Lottare per difendere la vita nella sua forma più fragile, questa è la terapia dell’anoressia. Una lenta, paziente e progressiva educazione al desiderio, che possa restituire un ὄρεξις, un sano appetito, come forma di accesso all’altro a partire da sé. Vuol dire offrire un terreno in cui affondare le radici, luce e acqua che possano fondare la vita. È un tentativo di legittimare l’esistenza per il semplice fatto di esistere, è un appellarsi al più fondamentale dei diritti umani, e mai come oggi è una rivoluzione che richiede tutto il nostro impegno.

 

Bibliografia:

  • Arieti, S. (1955). Interpretazione della schizofrenia. Feltrinelli, Milano 1971.
  • Bachmann, I. (1978). Il dicibile e l’indicibile. Adelphi, Milano 1998.
  • Beckett, S. (1952). En attendant Godot, in Teatro, a cura di Paolo Bertinetti. Einaudi, Torino 2002.
  • Binswanger, L. (1956). Tre forme di esistenza mancata. Il Saggiatore, Milano 1964.
  • Binswanger, L. (1958). Il caso Ellen West. SE, Milano 2001.
  • Borgna, E. (2016).

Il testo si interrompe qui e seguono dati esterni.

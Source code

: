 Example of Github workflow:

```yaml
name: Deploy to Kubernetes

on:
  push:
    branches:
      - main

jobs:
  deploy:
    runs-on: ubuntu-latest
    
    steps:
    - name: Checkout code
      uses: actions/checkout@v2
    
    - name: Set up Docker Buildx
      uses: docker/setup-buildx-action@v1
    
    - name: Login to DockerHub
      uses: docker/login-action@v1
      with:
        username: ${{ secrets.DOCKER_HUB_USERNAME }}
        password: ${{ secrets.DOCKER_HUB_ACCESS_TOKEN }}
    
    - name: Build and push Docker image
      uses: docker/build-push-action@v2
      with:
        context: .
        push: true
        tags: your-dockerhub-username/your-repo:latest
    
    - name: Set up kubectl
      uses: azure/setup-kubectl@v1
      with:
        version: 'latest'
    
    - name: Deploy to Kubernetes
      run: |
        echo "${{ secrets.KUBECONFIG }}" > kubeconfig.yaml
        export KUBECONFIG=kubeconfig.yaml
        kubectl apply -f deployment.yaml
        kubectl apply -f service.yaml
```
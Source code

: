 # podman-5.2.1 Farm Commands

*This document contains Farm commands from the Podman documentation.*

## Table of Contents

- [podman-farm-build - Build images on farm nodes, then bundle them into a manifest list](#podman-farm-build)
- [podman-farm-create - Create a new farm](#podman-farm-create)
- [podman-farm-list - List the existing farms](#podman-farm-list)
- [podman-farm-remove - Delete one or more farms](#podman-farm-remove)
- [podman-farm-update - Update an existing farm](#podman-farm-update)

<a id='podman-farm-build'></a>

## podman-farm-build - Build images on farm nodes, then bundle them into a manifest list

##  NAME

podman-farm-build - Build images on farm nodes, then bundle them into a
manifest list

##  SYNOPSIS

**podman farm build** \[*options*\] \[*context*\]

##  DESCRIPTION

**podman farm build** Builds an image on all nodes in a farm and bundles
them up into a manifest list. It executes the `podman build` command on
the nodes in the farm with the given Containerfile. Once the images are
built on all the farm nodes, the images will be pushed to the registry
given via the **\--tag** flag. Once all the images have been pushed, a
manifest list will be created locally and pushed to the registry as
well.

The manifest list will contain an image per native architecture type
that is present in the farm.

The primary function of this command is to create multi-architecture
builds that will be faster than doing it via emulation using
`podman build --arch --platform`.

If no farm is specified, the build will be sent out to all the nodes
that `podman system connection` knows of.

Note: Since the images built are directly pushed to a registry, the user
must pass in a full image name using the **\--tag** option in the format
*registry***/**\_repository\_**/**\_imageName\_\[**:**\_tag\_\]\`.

L’indicibile tenerezza. cammino con Simone Weil. Feltrinelli, Milano.
  • Galimberti, U. (1979). Psichiatria e fenomenologia. Feltrinelli, Milano 2006.
  • Heidegger, M. (1927). Sein und Zeit, trad. it. Essere e tempo. Longanesi, Milano 1976.
  • Ibsen, H. (1892). Il costruttore Solness. Costa & Nolan, Genova 1999.
  • Kafka, F. (1924). Un artista del digiuno. Quattro storie. Quodlibet, Macerata 2009.
  • Kojève, A. (1947). Introduzione alla lettura di Hegel: lezioni sulla Fenomenologia dello Spirito. Adelphi, Milano 1996.
  • Nothomb, A. (2004). Biografia della fame. Voland, Roma.
  • Palazzoli, M. S. (1963). L’anoressia mentale. Feltrinelli, Milano.
  • Raimbault, G. & Eliacheff, C. (1989). Le indomabili: figure dell’anoressia: Simone Weil, l’imperatrice Sissi, santa Caterina da Siena, Antigone. Leonardo, Firenze.
  • Weil, S. (1943). Iliade o il poema della forza. Astemios, Trieste 2012.
  • Weil, S. (1966). Attesa di Dio. Adelphi, Milano 2008.